Down the rabbit hole of understanding how the Internet works

These days I am working on the second edition of my book on the basics of digital economics. And one subject that really bugs me is the Internet, an innovation which I thought deserved its own dedicated chapter instead the section it got in the first edition. But each time I try to understand the inner workings of this gigantic and fascinating machine, it feels like I’m going down a rabbit hole. Down I go, and I stay for countless hours, but every time I come back to the surface it feels like I’m bloated with information but somehow I am slightly more confused… I am not a technical guy, so maybe it explains why I struggle to get a clear global picture of how the whole system works. But I also suspect that a lot of people who are actual players of the Internet : software and websites developers, content creators, telecom engineers, regulators… also struggle in many ways.

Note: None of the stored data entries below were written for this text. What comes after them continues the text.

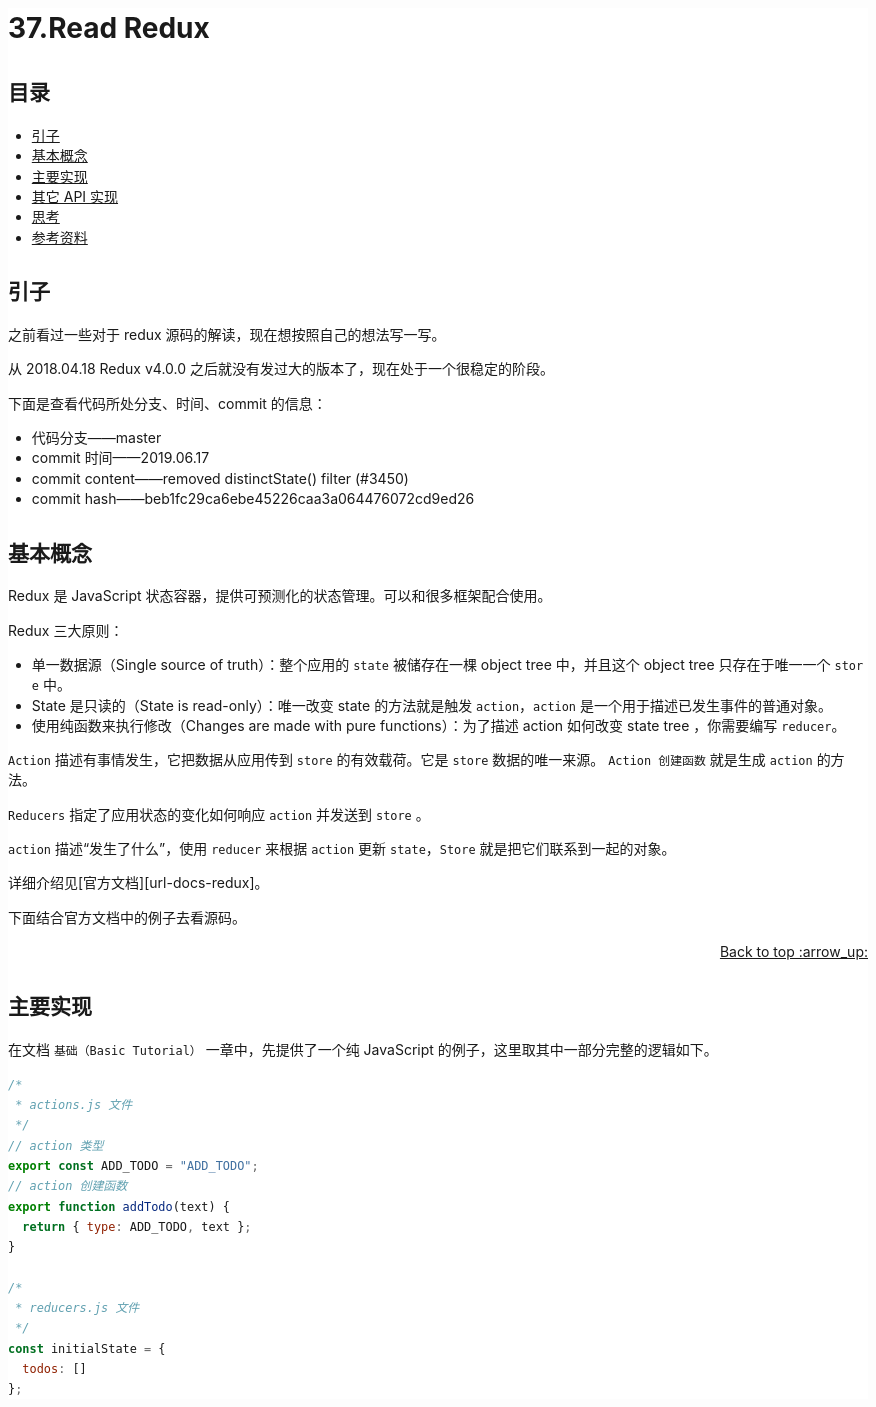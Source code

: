 # 37.Read Redux
## <a name="index"></a> 目录
- [引子](#start)
- [基本概念](#concept)
- [主要实现](#achieve)
- [其它 API 实现](#other)
- [思考](#think)
- [参考资料](#reference)


## <a name="start"></a> 引子
之前看过一些对于 redux 源码的解读，现在想按照自己的想法写一写。

从 2018.04.18 Redux v4.0.0 之后就没有发过大的版本了，现在处于一个很稳定的阶段。

下面是查看代码所处分支、时间、commit 的信息：
- 代码分支——master
- commit 时间——2019.06.17
- commit content——removed distinctState() filter (#3450)
- commit hash——beb1fc29ca6ebe45226caa3a064476072cd9ed26


## <a name="concept"></a> 基本概念
Redux 是 JavaScript 状态容器，提供可预测化的状态管理。可以和很多框架配合使用。

Redux 三大原则：
- 单一数据源（Single source of truth）：整个应用的 `state` 被储存在一棵 object tree 中，并且这个 object tree 只存在于唯一一个 `store` 中。
- State 是只读的（State is read-only）：唯一改变 state 的方法就是触发 `action`，`action` 是一个用于描述已发生事件的普通对象。
- 使用纯函数来执行修改（Changes are made with pure functions）：为了描述 action 如何改变 state tree ，你需要编写 `reducer`。

`Action` 描述有事情发生，它把数据从应用传到 `store` 的有效载荷。它是 `store` 数据的唯一来源。
`Action 创建函数` 就是生成 `action` 的方法。

`Reducers` 指定了应用状态的变化如何响应 `action` 并发送到 `store` 。

`action` 描述“发生了什么”，使用 `reducer` 来根据 `action` 更新 `state`，`Store` 就是把它们联系到一起的对象。

详细介绍见[官方文档][url-docs-redux]。

下面结合官方文档中的例子去看源码。

<div align="right"><a href="#index">Back to top :arrow_up:</a></div>

## <a name="achieve"></a> 主要实现
在文档 `基础（Basic Tutorial）` 一章中，先提供了一个纯 JavaScript 的例子，这里取其中一部分完整的逻辑如下。
```javascript
/*
 * actions.js 文件
 */
// action 类型
export const ADD_TODO = "ADD_TODO";
// action 创建函数
export function addTodo(text) {
  return { type: ADD_TODO, text };
}

/*
 * reducers.js 文件
 */
const initialState = {
  todos: []
};

```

I often feel the need to get a complete in-depth understanding of any subject that I need to “teach” to anyone else. But with computer industries this it seems like a moving goal post. You finally understand how this layer works, only to find out how fancy the layer right below it really is. Then it takes me hours to come up with a few lines of carefully chosen words, since I hate to misrepresent the history or operations of such a crucial part of our modern lives. It is a mentally painful process, but at least I have the satisfaction to correct a few mistakes or imprecisions from the previous version, and I like to remind myself that airplane pilots, after all, are made responsible of flying these incredible machines without possibly knowing how to engineer, assemble, or operate the thousands of small components that constitute the plane.

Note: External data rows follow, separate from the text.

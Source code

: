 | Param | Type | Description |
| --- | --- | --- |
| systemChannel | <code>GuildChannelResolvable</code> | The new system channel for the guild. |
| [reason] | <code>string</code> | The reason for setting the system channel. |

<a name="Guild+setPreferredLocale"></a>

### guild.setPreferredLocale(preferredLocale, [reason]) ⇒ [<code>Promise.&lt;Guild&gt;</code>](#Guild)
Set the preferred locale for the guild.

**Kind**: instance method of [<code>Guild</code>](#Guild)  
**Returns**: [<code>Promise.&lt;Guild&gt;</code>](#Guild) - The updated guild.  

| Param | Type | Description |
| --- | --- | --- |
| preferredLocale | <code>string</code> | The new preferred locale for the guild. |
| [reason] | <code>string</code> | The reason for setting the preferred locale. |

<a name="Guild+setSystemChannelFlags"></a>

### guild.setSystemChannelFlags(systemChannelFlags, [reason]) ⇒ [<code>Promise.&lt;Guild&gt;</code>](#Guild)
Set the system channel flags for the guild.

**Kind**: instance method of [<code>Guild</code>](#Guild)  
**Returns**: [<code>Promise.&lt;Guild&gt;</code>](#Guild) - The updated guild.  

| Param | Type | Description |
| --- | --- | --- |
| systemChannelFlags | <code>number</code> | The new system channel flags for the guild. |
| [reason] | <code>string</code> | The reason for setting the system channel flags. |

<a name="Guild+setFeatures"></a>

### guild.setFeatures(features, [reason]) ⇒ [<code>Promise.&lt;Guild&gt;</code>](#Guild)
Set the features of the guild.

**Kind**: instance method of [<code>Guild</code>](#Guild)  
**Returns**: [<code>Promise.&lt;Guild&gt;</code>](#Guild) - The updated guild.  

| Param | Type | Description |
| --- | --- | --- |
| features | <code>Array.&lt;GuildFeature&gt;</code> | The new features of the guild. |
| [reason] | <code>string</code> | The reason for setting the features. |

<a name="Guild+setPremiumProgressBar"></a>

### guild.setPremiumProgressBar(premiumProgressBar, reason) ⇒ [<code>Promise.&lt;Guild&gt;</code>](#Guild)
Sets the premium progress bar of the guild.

In my current research, I found out how much the private sector was indeed involved in the early stages of packet-switching networks, despite the bulk of funding coming from governments. I also cannot help but be impressed at the decisions taken by the US government in the early 1990’s to open the network to the public and commercial applications. After all the money that was put into it, they could have tried to retain more control, but they didn’t (or didn’t succeed, does anyone really know how things unfolded in details ?).

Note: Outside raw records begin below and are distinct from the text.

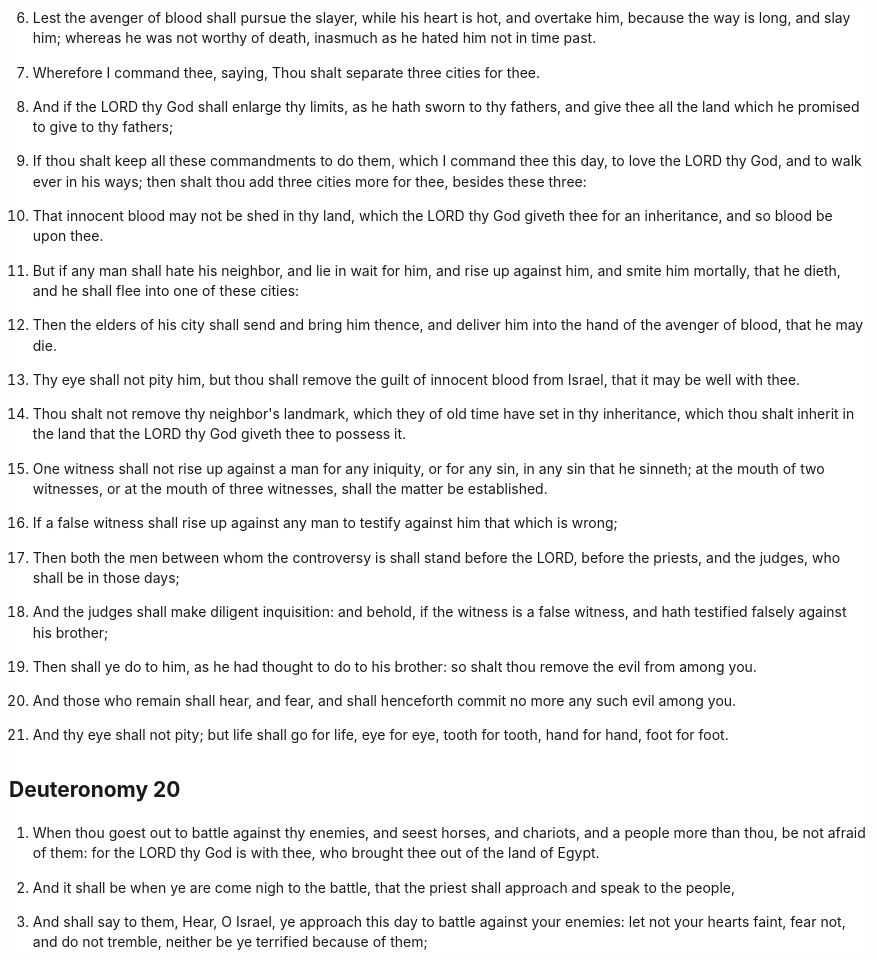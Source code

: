 6. Lest the avenger of blood shall pursue the slayer, while his heart is hot, and overtake him, because the way is long, and slay him; whereas he was not worthy of death, inasmuch as he hated him not in time past.

7. Wherefore I command thee, saying, Thou shalt separate three cities for thee.

8. And if the LORD thy God shall enlarge thy limits, as he hath sworn to thy fathers, and give thee all the land which he promised to give to thy fathers;

9. If thou shalt keep all these commandments to do them, which I command thee this day, to love the LORD thy God, and to walk ever in his ways; then shalt thou add three cities more for thee, besides these three:

10. That innocent blood may not be shed in thy land, which the LORD thy God giveth thee for an inheritance, and so blood be upon thee.

11. But if any man shall hate his neighbor, and lie in wait for him, and rise up against him, and smite him mortally, that he dieth, and he shall flee into one of these cities:

12. Then the elders of his city shall send and bring him thence, and deliver him into the hand of the avenger of blood, that he may die.

13. Thy eye shall not pity him, but thou shall remove the guilt of innocent blood from Israel, that it may be well with thee.

14. Thou shalt not remove thy neighbor's landmark, which they of old time have set in thy inheritance, which thou shalt inherit in the land that the LORD thy God giveth thee to possess it.

15. One witness shall not rise up against a man for any iniquity, or for any sin, in any sin that he sinneth; at the mouth of two witnesses, or at the mouth of three witnesses, shall the matter be established.

16. If a false witness shall rise up against any man to testify against him that which is wrong;

17. Then both the men between whom the controversy is shall stand before the LORD, before the priests, and the judges, who shall be in those days;

18. And the judges shall make diligent inquisition: and behold, if the witness is a false witness, and hath testified falsely against his brother;

19. Then shall ye do to him, as he had thought to do to his brother: so shalt thou remove the evil from among you.

20. And those who remain shall hear, and fear, and shall henceforth commit no more any such evil among you.

21. And thy eye shall not pity; but life shall go for life, eye for eye, tooth for tooth, hand for hand, foot for foot.

## Deuteronomy 20

1. When thou goest out to battle against thy enemies, and seest horses, and chariots, and a people more than thou, be not afraid of them: for the LORD thy God is with thee, who brought thee out of the land of Egypt.

2. And it shall be when ye are come nigh to the battle, that the priest shall approach and speak to the people,

3. And shall say to them, Hear, O Israel, ye approach this day to battle against your enemies: let not your hearts faint, fear not, and do not tremble, neither be ye terrified because of them;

What is known today as “the Internet” is not the direct and conscious result of a single project undertaken by any individual, government, NGO or private company. This simple fact is worth reminding since it is a natural tendency for us to look at the history of an innovation with hindsight (the fact that we know how it ends influences the way we look at its inception). Also, when looking at such a miracle of coordination on a worldwide scale involving virtually all actors of the high-technology industries, we struggle to imagine that this was not the direct result of a coordinated and planned effort. A brief look at this timeline of Internet history gives us an idea of the incredible cross-fertilizing of ideas that were combined and implemented in clever ways to slowly give birth to our modern Internet. A miracle of voluntary cooperation based on decentralized wizardry that would have been unimaginable by a single mind.